Strangely, it was for dreams like these—the simplest dreams of rest, of feeling, of safety—that I first began to look at taxes. Taxes are the tool that makes these dreams of ours possible. Shelter for everyone, food for everyone, taxes ensure public safety. And what about love? Love is given and received. Love is not a solitary act. Love requires people to commune with one another.

My previous associations with taxes were shame and guilt and trickery. Then I looked at my history with money and public funding in general. Some people have argued that we are a nation of self-interested people. People who only care about themselves. Their own well-being.

I disagree. I think we are better than that but have been assaulted by the overwhelming personification of Greed….It’s our first lesson in pain.

4. “Tax Hero” (Planet Money, NPR, March 2017)

Despite the stakes of taxation, the act of filing taxes can be unbearably mundane.

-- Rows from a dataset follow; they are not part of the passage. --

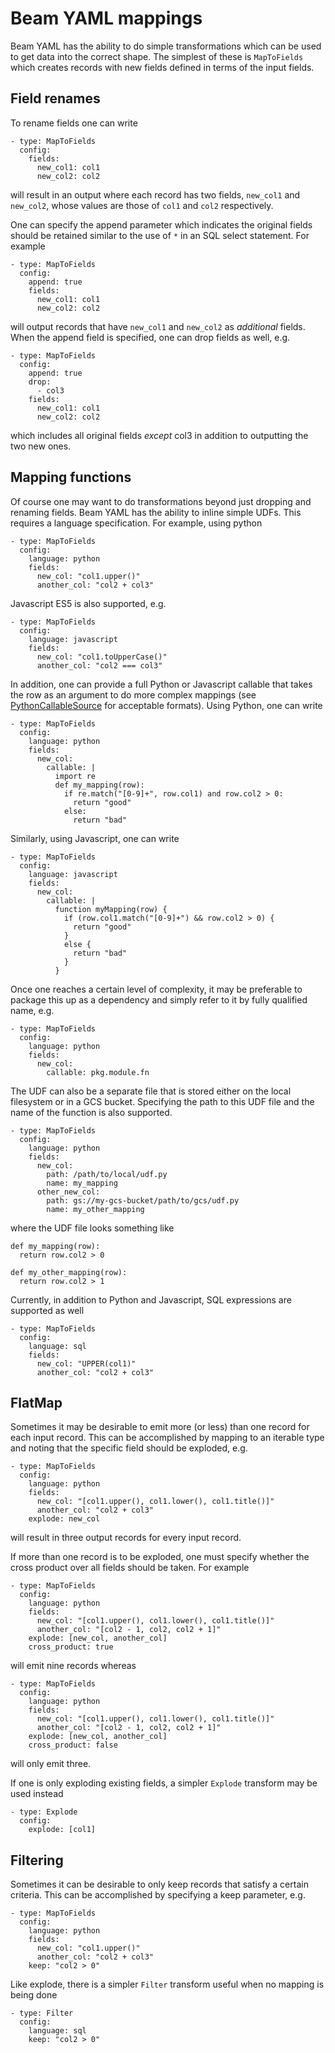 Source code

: <!--
    Licensed to the Apache Software Foundation (ASF) under one
    or more contributor license agreements.  See the NOTICE file
    distributed with this work for additional information
    regarding copyright ownership.  The ASF licenses this file
    to you under the Apache License, Version 2.0 (the
    "License"); you may not use this file except in compliance
    with the License.  You may obtain a copy of the License at

      http://www.apache.org/licenses/LICENSE-2.0

    Unless required by applicable law or agreed to in writing,
    software distributed under the License is distributed on an
    "AS IS" BASIS, WITHOUT WARRANTIES OR CONDITIONS OF ANY
    KIND, either express or implied.  See the License for the
    specific language governing permissions and limitations
    under the License.
-->

# Beam YAML mappings

Beam YAML has the ability to do simple transformations which can be used to
get data into the correct shape. The simplest of these is `MapToFields`
which creates records with new fields defined in terms of the input fields.

## Field renames

To rename fields one can write

```
- type: MapToFields
  config:
    fields:
      new_col1: col1
      new_col2: col2
```

will result in an output where each record has two fields,
`new_col1` and `new_col2`, whose values are those of `col1` and `col2`
respectively.

One can specify the append parameter which indicates the original fields should
be retained similar to the use of `*` in an SQL select statement. For example

```
- type: MapToFields
  config:
    append: true
    fields:
      new_col1: col1
      new_col2: col2
```

will output records that have `new_col1` and `new_col2` as *additional*
fields.  When the append field is specified, one can drop fields as well, e.g.

```
- type: MapToFields
  config:
    append: true
    drop:
      - col3
    fields:
      new_col1: col1
      new_col2: col2
```

which includes all original fields *except* col3 in addition to outputting the
two new ones.


## Mapping functions

Of course one may want to do transformations beyond just dropping and renaming
fields.  Beam YAML has the ability to inline simple UDFs.
This requires a language specification. For example, using python
```
- type: MapToFields
  config:
    language: python
    fields:
      new_col: "col1.upper()"
      another_col: "col2 + col3"
```
Javascript ES5 is also supported, e.g.
```
- type: MapToFields
  config:
    language: javascript
    fields:
      new_col: "col1.toUpperCase()"
      another_col: "col2 === col3"
```

In addition, one can provide a full Python or Javascript callable that takes the row as an
argument to do more complex mappings
(see [PythonCallableSource](https://beam.apache.org/releases/pydoc/current/apache_beam.utils.python_callable.html#apache_beam.utils.python_callable.PythonCallableWithSource)
for acceptable formats). Using Python, one can write

```
- type: MapToFields
  config:
    language: python
    fields:
      new_col:
        callable: |
          import re
          def my_mapping(row):
            if re.match("[0-9]+", row.col1) and row.col2 > 0:
              return "good"
            else:
              return "bad"
```
Similarly, using Javascript, one can write
```
- type: MapToFields
  config:
    language: javascript
    fields:
      new_col:
        callable: |
          function myMapping(row) {
            if (row.col1.match("[0-9]+") && row.col2 > 0) {
              return "good"
            }
            else {
              return "bad"
            }
          }
```

Once one reaches a certain level of complexity, it may be preferable to package
this up as a dependency and simply refer to it by fully qualified name, e.g.

```
- type: MapToFields
  config:
    language: python
    fields:
      new_col:
        callable: pkg.module.fn
```

The UDF can also be a separate file that is stored either on the local filesystem 
or in a GCS bucket.
Specifying the path to this UDF file and the name of the function is also supported.
```
- type: MapToFields
  config:
    language: python
    fields:
      new_col:
        path: /path/to/local/udf.py 
        name: my_mapping
      other_new_col:
        path: gs://my-gcs-bucket/path/to/gcs/udf.py
        name: my_other_mapping
```
where the UDF file looks something like
```
def my_mapping(row):
  return row.col2 > 0

def my_other_mapping(row):  
  return row.col2 > 1
```

Currently, in addition to Python and Javascript, SQL expressions are supported as well

```
- type: MapToFields
  config:
    language: sql
    fields:
      new_col: "UPPER(col1)"
      another_col: "col2 + col3"
```

## FlatMap

Sometimes it may be desirable to emit more (or less) than one record for each
input record.  This can be accomplished by mapping to an iterable type and
noting that the specific field should be exploded, e.g.

```
- type: MapToFields
  config:
    language: python
    fields:
      new_col: "[col1.upper(), col1.lower(), col1.title()]"
      another_col: "col2 + col3"
    explode: new_col
```

will result in three output records for every input record.

If more than one record is to be exploded, one must specify whether the cross
product over all fields should be taken. For example

```
- type: MapToFields
  config:
    language: python
    fields:
      new_col: "[col1.upper(), col1.lower(), col1.title()]"
      another_col: "[col2 - 1, col2, col2 + 1]"
    explode: [new_col, another_col]
    cross_product: true
```

will emit nine records whereas

```
- type: MapToFields
  config:
    language: python
    fields:
      new_col: "[col1.upper(), col1.lower(), col1.title()]"
      another_col: "[col2 - 1, col2, col2 + 1]"
    explode: [new_col, another_col]
    cross_product: false
```

will only emit three.

If one is only exploding existing fields, a simpler `Explode` transform may be
used instead

```
- type: Explode
  config:
    explode: [col1]
```

## Filtering

Sometimes it can be desirable to only keep records that satisfy a certain
criteria. This can be accomplished by specifying a keep parameter, e.g.

```
- type: MapToFields
  config:
    language: python
    fields:
      new_col: "col1.upper()"
      another_col: "col2 + col3"
    keep: "col2 > 0"
```

Like explode, there is a simpler `Filter` transform useful when no mapping is
being done

```
- type: Filter
  config:
    language: sql
    keep: "col2 > 0"
```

But there’s a darker side to doing taxes—the poor pay a disproportionate amount to tax preparation firms that gouge them on relatively simple filings. Enter Joseph Bankman, a Stanford tax law professor who thought he’d figured out a simpler way. But as Planet Money reveals, simpler isn’t always better for those who benefit from the current, complex system. His fight for painless filing became a legislative battle—and his opponents were a strange coalition of their own.

5. “Mossack Fonseca: Inside the Firm That Helps the Super-Rich Hide Their Money” (Luke Harding, The Guardian, April 2016)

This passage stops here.